Lines holding the string "flower" are the ones to copy; find them all in the data.

━━━ MATERIAL FOR THIS TASK

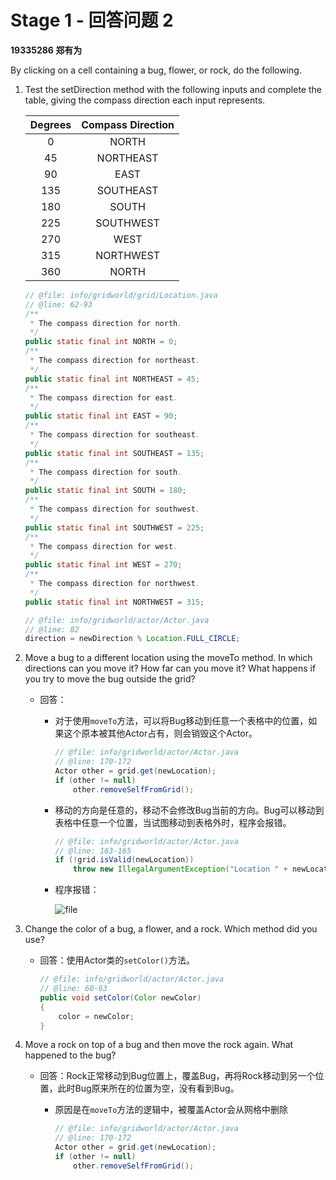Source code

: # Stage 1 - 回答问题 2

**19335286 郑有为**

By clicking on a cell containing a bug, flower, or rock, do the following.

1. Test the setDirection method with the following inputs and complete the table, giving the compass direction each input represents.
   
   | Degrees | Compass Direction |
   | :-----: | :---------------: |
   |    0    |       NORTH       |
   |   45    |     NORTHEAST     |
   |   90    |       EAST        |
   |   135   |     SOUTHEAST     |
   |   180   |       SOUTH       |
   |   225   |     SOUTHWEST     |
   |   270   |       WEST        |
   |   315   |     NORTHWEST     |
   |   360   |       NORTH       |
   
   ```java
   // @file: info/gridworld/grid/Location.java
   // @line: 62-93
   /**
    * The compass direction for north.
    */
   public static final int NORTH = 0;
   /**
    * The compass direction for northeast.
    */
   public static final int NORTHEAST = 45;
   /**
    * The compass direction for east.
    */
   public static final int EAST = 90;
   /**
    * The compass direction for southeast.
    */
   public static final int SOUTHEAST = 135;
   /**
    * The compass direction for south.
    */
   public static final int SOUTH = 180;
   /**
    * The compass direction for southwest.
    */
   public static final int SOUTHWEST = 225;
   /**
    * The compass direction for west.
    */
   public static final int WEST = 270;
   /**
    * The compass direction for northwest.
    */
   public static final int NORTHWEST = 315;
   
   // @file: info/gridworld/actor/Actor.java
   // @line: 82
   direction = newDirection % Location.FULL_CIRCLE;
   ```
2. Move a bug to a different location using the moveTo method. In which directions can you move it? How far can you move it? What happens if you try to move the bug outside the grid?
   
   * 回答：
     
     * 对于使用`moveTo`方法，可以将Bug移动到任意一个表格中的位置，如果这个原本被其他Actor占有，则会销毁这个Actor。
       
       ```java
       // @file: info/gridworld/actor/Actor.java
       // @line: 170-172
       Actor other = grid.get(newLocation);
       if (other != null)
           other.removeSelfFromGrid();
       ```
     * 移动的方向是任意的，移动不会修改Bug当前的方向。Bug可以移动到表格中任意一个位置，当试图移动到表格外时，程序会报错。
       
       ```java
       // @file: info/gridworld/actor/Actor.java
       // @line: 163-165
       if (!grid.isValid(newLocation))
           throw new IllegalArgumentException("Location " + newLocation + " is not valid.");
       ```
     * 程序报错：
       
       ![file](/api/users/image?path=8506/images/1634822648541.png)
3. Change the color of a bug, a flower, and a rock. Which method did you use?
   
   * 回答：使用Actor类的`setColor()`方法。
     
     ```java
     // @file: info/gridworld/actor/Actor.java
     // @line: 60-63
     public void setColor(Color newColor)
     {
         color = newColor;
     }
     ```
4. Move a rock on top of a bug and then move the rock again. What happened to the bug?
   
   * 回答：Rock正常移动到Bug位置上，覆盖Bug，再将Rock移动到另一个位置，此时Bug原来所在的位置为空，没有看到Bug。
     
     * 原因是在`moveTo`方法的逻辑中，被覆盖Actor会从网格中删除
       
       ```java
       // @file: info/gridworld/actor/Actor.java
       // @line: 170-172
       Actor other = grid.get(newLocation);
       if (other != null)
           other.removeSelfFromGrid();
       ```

━━━━━━

**EXPECTED OUTPUT:**
By clicking on a cell containing a bug, flower, or rock, do the following.
3. Change the color of a bug, a flower, and a rock. Which method did you use?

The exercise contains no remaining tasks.